# Majestic MBUC36



## lukin (Oct 6, 2016)

Hey everyone,

Bought a house a year ago that was built in 1996 and has a Majestic MBUC36 Fireplace insert.  It appears that the fireplace has never been used.  I'd like to use it this winter to help with the heating bill but I'm unsure which would generate the most heat, fire or gas.  I've gone to a couple of gas companies here in town and I've gotten a couple of different answers so I thought I'd post here.  

I'm planning on putting in the factory blower unit and glass door kit.

Can I put a vent free set of logs in this fireplace and close the damper, or do I have to use a set of vented gas logs only?

The company website doesn't have any information on the MBUC36 that I can find and refers me to my local dealer.  They say vent free will be fine with the damper closed, but the other company in town that isn't a Majestic dealer said I can only use a vented set.


----------



## DAKSY (Oct 7, 2016)

You will not get ANY worthwhile heat out of this unit.
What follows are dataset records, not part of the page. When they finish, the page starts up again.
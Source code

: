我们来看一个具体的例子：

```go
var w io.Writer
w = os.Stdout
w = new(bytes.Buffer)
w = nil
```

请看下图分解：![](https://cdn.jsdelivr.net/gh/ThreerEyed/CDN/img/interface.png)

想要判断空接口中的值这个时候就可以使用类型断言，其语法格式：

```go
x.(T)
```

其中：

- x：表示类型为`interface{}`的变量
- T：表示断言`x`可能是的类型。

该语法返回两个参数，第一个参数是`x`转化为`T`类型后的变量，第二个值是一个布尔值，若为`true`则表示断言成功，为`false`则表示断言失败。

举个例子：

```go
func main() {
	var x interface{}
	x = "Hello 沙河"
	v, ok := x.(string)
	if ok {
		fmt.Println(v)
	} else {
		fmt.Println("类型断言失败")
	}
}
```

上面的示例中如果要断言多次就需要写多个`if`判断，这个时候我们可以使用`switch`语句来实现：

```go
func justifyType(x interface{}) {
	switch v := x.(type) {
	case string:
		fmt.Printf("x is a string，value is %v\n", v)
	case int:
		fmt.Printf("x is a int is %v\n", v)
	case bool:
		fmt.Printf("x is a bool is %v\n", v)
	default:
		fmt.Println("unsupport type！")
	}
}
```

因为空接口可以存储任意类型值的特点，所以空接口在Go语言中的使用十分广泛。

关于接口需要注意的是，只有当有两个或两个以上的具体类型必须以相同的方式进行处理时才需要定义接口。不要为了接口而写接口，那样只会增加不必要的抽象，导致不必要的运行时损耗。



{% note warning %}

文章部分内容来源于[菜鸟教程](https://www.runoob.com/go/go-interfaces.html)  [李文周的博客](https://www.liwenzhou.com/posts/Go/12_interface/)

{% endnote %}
Doesn't matter what fuel you burn.
It's essentially a campfire in your living room that will suck more heat out of your home than it will put in.
You won't be able to burn it will the doors closed, unless you want to spring for Pyroceram instead of tempered glass panels,
& you mave have to call an EMT when you find out the price difference.


----------



## Tech Guru (Oct 18, 2016)

add a 4" hood to the top of the opening, install a vent free log set and close the damper.  Many VF manufacturers even supply universal hoods.

Or, for a non vent free option, install a vented gas insert, for best efficiency preferably a DV insert.  This would cost a lot more, but has the added bonus of not using your house as a chimney


----------